Even with so many restrictions in place, it's easy to run into temporary dead ends as you try to coach Larry to coital bliss. Reloaded plays out as a more perverted version of the more monotonous games of its original era, so that whenever you find a new location, you need to run around licking, groping, examining, and talking to everything, just to make sure you're not missing something. Your alternative is to potentially overlook an important clue, then spend a half hour or more making a circuit of the city, trying to discover what you missed. Sometimes this process becomes ridiculous. For instance, the casino has eight floors. Most of those floors have doors you can tap on to interrupt people who are having sex on the other side, but you can't assume that's always true, because what if you then miss something important? You have no choice but to hear every silly joke at least once, and perhaps many times if you find yourself truly flummoxed.

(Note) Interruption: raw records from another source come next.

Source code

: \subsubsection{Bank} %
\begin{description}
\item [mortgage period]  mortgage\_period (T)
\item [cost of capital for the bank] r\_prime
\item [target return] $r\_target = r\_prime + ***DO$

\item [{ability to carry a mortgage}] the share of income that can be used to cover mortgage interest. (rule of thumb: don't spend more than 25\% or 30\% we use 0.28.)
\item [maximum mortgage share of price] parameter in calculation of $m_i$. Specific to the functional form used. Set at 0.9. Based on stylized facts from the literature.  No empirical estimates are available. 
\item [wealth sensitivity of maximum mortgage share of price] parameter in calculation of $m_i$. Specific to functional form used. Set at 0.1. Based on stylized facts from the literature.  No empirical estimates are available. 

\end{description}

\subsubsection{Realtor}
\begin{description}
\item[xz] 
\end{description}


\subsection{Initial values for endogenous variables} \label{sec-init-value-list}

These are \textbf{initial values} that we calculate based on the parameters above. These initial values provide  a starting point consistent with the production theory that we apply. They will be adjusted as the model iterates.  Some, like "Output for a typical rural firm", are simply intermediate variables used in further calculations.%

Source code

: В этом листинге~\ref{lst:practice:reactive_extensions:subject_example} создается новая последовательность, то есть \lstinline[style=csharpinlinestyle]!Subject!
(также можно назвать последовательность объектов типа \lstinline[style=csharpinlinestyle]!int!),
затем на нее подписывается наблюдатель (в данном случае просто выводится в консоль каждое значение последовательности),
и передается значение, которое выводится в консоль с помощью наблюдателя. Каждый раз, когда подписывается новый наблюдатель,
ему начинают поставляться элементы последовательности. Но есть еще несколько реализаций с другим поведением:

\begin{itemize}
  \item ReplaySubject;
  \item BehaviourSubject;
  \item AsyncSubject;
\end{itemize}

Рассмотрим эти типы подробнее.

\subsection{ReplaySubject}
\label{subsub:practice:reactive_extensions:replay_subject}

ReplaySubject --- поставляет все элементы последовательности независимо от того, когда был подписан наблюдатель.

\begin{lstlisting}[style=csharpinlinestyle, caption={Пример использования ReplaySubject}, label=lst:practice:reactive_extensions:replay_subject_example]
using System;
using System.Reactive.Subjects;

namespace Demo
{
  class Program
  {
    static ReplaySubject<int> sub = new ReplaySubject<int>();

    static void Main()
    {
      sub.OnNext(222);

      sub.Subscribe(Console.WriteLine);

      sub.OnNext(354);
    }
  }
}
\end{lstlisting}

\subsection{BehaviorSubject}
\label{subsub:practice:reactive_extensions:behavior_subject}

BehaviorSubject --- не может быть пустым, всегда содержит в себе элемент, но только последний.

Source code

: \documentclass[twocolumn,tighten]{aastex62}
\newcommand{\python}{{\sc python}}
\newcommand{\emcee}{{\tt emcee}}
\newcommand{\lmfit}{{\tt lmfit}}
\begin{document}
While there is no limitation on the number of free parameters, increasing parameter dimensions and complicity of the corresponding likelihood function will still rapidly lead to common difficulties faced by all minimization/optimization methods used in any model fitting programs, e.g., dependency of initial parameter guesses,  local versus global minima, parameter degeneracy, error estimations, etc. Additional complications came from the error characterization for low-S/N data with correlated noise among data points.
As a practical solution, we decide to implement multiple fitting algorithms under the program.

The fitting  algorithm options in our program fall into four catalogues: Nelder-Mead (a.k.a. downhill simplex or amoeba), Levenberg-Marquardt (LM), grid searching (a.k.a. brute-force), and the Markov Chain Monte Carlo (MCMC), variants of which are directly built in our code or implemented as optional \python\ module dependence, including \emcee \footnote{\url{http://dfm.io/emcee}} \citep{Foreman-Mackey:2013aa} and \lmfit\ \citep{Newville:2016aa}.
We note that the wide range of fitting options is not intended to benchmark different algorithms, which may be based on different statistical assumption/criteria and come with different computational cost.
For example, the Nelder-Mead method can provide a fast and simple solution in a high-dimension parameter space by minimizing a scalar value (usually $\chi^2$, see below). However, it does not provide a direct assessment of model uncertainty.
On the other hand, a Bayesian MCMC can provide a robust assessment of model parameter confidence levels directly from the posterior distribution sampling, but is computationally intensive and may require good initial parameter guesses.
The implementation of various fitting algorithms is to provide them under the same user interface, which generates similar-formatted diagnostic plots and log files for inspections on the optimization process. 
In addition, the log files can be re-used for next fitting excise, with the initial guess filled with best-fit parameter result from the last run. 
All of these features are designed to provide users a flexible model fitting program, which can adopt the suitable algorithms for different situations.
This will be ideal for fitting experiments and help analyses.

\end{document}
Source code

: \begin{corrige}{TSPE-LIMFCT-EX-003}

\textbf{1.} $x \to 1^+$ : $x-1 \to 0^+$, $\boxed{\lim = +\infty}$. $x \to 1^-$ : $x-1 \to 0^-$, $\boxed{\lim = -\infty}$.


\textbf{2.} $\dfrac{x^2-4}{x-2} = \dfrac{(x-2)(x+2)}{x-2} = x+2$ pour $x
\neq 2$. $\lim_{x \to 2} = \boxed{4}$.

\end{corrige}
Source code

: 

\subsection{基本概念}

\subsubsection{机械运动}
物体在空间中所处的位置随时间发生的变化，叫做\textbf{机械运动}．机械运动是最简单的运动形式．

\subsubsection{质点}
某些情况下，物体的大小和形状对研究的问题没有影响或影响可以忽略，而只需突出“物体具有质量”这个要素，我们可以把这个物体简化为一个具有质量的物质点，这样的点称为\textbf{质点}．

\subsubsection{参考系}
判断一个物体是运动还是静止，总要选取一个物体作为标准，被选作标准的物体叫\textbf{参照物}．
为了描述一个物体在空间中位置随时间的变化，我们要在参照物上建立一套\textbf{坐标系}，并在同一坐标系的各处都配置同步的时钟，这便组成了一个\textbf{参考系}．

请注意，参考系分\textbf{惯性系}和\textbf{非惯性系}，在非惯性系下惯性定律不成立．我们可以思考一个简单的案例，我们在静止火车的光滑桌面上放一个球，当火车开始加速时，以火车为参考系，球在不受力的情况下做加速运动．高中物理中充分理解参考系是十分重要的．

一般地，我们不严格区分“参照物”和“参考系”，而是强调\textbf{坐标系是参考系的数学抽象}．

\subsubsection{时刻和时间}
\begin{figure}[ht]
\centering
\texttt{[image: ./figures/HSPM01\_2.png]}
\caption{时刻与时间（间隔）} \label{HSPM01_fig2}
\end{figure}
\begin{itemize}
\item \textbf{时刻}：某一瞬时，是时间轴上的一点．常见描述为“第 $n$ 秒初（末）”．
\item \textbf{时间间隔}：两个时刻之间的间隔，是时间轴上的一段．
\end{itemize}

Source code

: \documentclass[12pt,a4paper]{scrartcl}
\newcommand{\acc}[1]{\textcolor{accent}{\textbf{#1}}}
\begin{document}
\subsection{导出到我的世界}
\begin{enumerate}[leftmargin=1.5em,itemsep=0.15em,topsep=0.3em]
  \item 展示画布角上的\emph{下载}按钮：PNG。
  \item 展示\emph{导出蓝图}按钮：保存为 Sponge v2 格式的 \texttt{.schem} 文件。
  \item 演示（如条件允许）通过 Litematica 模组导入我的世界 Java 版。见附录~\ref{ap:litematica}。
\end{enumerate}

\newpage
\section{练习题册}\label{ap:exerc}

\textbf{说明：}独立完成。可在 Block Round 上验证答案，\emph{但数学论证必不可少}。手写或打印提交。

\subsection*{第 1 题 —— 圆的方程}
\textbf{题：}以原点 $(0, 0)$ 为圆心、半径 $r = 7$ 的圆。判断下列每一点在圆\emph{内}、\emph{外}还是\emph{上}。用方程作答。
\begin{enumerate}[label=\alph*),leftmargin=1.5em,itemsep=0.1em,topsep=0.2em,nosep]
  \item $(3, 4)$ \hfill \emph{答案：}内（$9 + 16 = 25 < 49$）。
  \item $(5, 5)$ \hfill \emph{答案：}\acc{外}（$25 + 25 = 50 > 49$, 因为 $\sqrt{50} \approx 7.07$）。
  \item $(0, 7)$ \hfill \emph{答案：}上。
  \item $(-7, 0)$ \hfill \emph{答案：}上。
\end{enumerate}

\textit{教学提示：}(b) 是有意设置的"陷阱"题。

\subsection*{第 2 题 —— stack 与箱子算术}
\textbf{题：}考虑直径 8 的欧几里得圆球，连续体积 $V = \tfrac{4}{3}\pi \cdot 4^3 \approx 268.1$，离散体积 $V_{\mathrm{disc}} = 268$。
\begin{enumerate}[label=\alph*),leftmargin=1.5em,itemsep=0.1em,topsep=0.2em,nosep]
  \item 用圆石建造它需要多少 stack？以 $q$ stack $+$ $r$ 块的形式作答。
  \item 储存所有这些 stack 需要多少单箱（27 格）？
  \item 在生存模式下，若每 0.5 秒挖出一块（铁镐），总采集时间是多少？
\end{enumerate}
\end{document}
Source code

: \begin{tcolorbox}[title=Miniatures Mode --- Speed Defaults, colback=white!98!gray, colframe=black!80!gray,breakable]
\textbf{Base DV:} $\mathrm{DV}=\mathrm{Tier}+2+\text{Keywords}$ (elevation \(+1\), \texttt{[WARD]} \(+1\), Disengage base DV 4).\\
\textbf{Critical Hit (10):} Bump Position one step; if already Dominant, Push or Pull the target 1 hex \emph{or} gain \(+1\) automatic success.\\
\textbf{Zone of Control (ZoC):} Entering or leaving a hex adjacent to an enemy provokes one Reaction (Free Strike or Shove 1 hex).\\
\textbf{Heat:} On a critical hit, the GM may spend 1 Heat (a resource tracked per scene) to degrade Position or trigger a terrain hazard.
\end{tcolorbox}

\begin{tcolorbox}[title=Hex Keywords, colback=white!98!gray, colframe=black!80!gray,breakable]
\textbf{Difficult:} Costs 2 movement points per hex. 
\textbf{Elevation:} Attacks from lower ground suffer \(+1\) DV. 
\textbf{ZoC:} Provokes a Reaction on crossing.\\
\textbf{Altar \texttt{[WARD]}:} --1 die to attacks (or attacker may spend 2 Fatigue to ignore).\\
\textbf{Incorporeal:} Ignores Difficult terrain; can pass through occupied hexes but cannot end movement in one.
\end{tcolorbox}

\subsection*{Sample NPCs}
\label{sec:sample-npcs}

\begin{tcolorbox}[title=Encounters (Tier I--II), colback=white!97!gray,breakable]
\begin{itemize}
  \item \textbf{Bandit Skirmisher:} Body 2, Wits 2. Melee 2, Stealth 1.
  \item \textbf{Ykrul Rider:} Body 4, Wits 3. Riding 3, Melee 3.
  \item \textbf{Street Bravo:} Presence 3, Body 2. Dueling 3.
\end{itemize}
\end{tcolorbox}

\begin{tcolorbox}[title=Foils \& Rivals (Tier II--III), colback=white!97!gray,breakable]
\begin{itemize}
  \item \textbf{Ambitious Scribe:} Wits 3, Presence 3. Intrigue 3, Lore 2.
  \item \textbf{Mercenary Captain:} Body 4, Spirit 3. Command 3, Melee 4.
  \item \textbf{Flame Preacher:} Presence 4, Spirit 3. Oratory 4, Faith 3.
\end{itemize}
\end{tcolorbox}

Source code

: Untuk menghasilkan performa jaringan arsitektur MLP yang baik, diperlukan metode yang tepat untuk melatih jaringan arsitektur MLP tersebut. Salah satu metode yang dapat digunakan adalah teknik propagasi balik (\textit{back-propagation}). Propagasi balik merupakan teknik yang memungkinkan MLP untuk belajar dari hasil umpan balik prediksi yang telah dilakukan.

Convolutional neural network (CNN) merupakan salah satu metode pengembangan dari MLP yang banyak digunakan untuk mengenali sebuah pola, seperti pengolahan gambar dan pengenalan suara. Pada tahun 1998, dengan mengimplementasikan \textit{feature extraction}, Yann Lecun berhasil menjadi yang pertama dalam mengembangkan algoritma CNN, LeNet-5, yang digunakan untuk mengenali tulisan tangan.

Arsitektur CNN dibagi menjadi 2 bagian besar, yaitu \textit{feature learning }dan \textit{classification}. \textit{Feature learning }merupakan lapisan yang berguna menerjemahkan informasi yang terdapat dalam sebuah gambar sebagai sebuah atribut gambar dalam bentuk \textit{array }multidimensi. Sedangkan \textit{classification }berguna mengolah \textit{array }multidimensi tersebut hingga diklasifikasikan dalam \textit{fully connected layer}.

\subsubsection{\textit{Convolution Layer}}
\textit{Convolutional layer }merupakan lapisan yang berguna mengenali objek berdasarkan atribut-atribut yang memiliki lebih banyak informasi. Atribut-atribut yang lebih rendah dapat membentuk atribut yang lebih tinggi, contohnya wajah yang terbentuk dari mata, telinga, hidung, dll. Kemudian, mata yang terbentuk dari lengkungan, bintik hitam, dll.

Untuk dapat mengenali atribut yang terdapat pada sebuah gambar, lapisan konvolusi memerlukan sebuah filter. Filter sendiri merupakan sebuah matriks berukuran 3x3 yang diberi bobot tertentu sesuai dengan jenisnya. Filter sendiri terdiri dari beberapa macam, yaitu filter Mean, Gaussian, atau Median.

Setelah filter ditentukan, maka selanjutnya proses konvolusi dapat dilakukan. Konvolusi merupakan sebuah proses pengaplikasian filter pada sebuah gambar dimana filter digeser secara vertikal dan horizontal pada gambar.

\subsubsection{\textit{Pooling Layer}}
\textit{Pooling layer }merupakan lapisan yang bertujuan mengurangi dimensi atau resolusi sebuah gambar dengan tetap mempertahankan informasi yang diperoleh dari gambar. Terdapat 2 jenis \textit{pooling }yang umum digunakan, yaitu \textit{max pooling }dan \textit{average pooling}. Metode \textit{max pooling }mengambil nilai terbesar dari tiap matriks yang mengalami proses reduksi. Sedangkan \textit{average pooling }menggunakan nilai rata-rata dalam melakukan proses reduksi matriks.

Moments when you're wandering around because you've missed a clue--perhaps even one that you've been holding in your inventory the whole time--only serve to highlight the game's most regrettable flaw: its interface. The new setup may have been improved compared to the old standard, but it still has a long way to go. If you are wandering a street and interacting with objects outside, that requires the hand icon to be active. Passing through the door to enter some buildings may (or may not) then require you to switch to the foot icon. Once inside, you need to switch back…except when you don't. Riding a taxi from one location to another is also inconvenient, not to mention expensive. You can earn additional money to pay for fare only by playing games of chance, so you're essentially encouraged to save a file after each win and to reload one after you lose, lest you exhaust your funds and find yourself forced to accept charity from a wandering bum.
There are completely new scenes involving a new potential love of Larry's life, a girl named Jasmine. Even finding a way to talk to her can prove difficult, though, and then gaining her affections requires a fetch quest and quite a bit of inventory diving. It's nice that new content has been added to give returning fans something new to experience, but the quality of that new content is hardly exceptional. It also doesn't add much depth to the adventure once you know what is expected of you. If you've lived the Laffer life before, this adventure isn't likely to outlast a half-hour sitcom episode.
One piece of good news, though, is that no setback has to be a big deal. When Larry meets an untimely end, the game presents you with a comical screen that you can click through quickly if you're in a hurry, and then Larry appears a short distance from the source of his previous demise. There's no real penalty, which means that you don't have to feel that you're punished for experimenting as you play the game. Some of the potential deaths are also quite cute, so it's worth seeing them happen at least once just for the sake of comedy. The artists clearly had a lot of fun with some of the animations, and for that matter, all of the game assets are sufficiently sharp and clear to convincingly capture the characters and the seedy environments they occupy.
Ultimately, Leisure Suit Larry: Reloaded is most likely to appeal to those who played and enjoyed his old games, back when they were a big deal. The remake is packed with clever dialogue, and the HD artwork looks very nice, but there's not enough new gameplay to hide the fact that the original Leisure Suit Larry game was every bit as shallow as its sexually frustrated protagonist. Mr. Laffer makes a terrific jester, but he's not good for a whole lot more.